Long-Run Variance/Robust Covariance Calculations

A common feature in modern statistics and econometrics is the need to calculate the covariance matrix in what can be written (informally, we make no attempt to restate this as a theorem) as:

\begin{equation} \sum\limits_j {{{\bf{z}}_j}} { \approx _d}N\left( {0,{\mathop{\rm var}} \left( {\sum\limits_j {{{\bf{z}}_j}} } \right)} \right) \label{eq:mcov_general} \end{equation}

under various assumptions about the behavior of \(z\). This is used in linear regressions with \({\rm{z = Xu}}\) to correct the covariance matrix for serial correlation or heteroscedasticity, in GMM with \({\rm{z = Zu}}\) or \({\bf{z}} = {\bf{u}} \otimes {\bf{Z}}\) for weighting moment conditions and in maximum likelihood with \({\rm{z}}\)=partial derivatives to correct for misspecification. The instruction MCOV does direct calculation of this covariance matrix, while the same calculation is included within robust error or weight matrix calculation by instructions such as LINREG or MAXIMIZE.

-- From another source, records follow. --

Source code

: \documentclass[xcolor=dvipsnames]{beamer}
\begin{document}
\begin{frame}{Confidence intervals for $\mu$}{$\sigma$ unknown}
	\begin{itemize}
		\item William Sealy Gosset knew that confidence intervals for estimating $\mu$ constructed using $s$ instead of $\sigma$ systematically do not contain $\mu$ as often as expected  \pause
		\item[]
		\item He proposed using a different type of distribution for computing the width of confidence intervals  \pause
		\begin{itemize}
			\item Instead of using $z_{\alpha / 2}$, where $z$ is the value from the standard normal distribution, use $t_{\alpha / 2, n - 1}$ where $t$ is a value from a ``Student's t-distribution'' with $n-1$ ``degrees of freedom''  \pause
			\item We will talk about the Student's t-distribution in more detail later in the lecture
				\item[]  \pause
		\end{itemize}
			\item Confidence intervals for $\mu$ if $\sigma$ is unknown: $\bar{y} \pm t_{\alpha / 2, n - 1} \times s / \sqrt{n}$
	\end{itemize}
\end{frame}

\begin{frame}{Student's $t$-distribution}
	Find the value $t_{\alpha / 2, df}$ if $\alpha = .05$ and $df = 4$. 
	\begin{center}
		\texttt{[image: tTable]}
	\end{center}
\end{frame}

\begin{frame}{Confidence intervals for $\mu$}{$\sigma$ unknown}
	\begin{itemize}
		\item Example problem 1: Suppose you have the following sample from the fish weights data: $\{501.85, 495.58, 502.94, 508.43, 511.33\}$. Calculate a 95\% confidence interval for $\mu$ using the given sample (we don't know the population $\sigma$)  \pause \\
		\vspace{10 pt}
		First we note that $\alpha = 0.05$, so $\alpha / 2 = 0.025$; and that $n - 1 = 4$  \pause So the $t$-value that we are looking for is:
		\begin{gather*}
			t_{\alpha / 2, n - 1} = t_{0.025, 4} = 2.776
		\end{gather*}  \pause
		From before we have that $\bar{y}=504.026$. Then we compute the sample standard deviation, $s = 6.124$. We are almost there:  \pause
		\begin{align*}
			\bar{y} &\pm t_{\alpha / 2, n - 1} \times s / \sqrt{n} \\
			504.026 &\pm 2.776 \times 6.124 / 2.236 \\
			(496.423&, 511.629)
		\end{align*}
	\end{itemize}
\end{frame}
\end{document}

Eicker-White/Heteroscedasticity/Misspecification Consistent

This is the simplest case. The terms in \eqref{eq:mcov_general} are independent (or close to it), but not identically distributed. The covariance matrix of \(z\) is approximated as

\begin{equation} {\mathop{\rm var}} \left( {\sum\limits_j {{{\bf{z}}_j}} } \right) \approx \sum\limits_j {{{\bf{z}}_j}^\prime {{\bf{z}}_j}} \label{eq:mcov_eickerwhite} \end{equation}

This is done using MCOV with no other options, for correcting covariance matrices with the ROBUSTERRORS option with none of the other options described here, and for GMM weight matrices with ZUDEP with none of the other options.

Serial Correlation (LAGS and LWINDOWS options)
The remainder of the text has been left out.